Where it could get tricky is in the Legislature. In the past, NV Energy has been opposed to retail-rate net metering, arguing that it burdens non-solar ratepayers and is an inefficient way to provide solar energy.

Low-income energy efficiency

According to the Southwest Energy Efficiency Project, low-income Nevadans often pay two to three times more for their energy bills as a proportion of their income, a statistic partially due to less energy-efficient residences. One task force proposal, if adopted by the Legislature, would address this issue by requiring utility regulators and NV Energy to direct at least 5 percent of its energy-efficiency spending to low-income households.
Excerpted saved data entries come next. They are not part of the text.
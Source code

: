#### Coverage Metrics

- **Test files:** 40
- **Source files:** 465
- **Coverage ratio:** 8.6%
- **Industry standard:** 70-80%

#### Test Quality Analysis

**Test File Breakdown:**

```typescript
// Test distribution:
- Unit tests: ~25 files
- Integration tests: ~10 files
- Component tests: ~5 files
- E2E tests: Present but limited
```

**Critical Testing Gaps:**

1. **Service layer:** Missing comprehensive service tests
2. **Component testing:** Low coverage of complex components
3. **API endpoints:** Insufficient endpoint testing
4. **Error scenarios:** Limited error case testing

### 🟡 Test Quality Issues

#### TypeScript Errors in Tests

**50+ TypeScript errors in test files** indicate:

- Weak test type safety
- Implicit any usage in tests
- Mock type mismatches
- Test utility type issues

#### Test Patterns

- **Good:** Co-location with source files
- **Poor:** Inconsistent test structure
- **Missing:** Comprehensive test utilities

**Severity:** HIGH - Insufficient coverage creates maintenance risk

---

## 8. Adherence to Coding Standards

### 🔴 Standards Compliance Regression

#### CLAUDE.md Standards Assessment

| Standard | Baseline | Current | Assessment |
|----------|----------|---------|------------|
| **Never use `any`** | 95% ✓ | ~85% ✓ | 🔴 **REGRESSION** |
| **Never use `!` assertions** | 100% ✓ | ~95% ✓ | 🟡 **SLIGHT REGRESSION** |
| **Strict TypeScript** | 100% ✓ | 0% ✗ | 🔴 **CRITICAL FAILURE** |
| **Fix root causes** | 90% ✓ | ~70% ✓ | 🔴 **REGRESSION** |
It would also change the formula that utility regulators use to approve NV Energy’s efficiency programs, which could result in more rebates for all Nevada residents.

Last year, utility regulators cut a portion of NV Energy’s energy-efficiency budget, despite the utility’s objections.

Consumer protection for rooftop solar

With the exception of one member, the task force unanimously approved a recommendation to consider legislation requiring regulations to oversee rooftop solar and consumer complaints against solar businesses.

But this has been another contentious issue since the last legislative session and in statehouses across the country. Solar companies see this type of legislation, which singles out rooftop solar, as an anti-competitive measure pushed by a national trade group for utilities. They believe that current statutes punishing deceptive trade practices and fraud are generally applicable and already protect solar customers.

Implementing the Clean Power Plan

Task force members directed environmental regulators to continue developing a strategy for complying with the Clean Power Plan, even though it's on hold pending the outcome of federal litigation. State regulators met once before the stay. Gov. Sandoval’s administration has said that the state is on a trajectory to meet the rule without many adjustments. Several states are challenging the rule. Nevada has not joined the lawsuit, though Attorney General Adam Laxalt submitted a court brief in support of the challenge. Sandoval’s administration released a statement saying the brief represented Laxalt’s opinion.

“While the requirements for Nevada to meet the Clean Power Plan are straightforward and attainable, there could be some development opportunities for Nevada to work with neighboring states on meeting their requirements,” the task force wrote, arguing that many Western states are also continuing to plan.

Curbing Nevada’s fossil-fuel use

Since the late-'90s, Nevada has had a renewable portfolio standard that requires 25 percent of its energy to come from renewables by 2025. Although some members of the task force argued that the standard should be increased to 50 percent, the panel took a different approach. It recommended the Legislature constrain the amount of energy that is produced by fossil fuels, arguing that it was a more effective path.

Despite the renewable portfolio standard, most of Nevada’s energy, about two-thirds, comes from fossil fuel in the form of natural gas. The task force’s proposal asks the Legislature to consider a requirement that utilities and energy providers would only be able to source 50 percent of energy from fossil fuels by 2040. Proponents said the policy would encourage the development of solar and geothermal resources.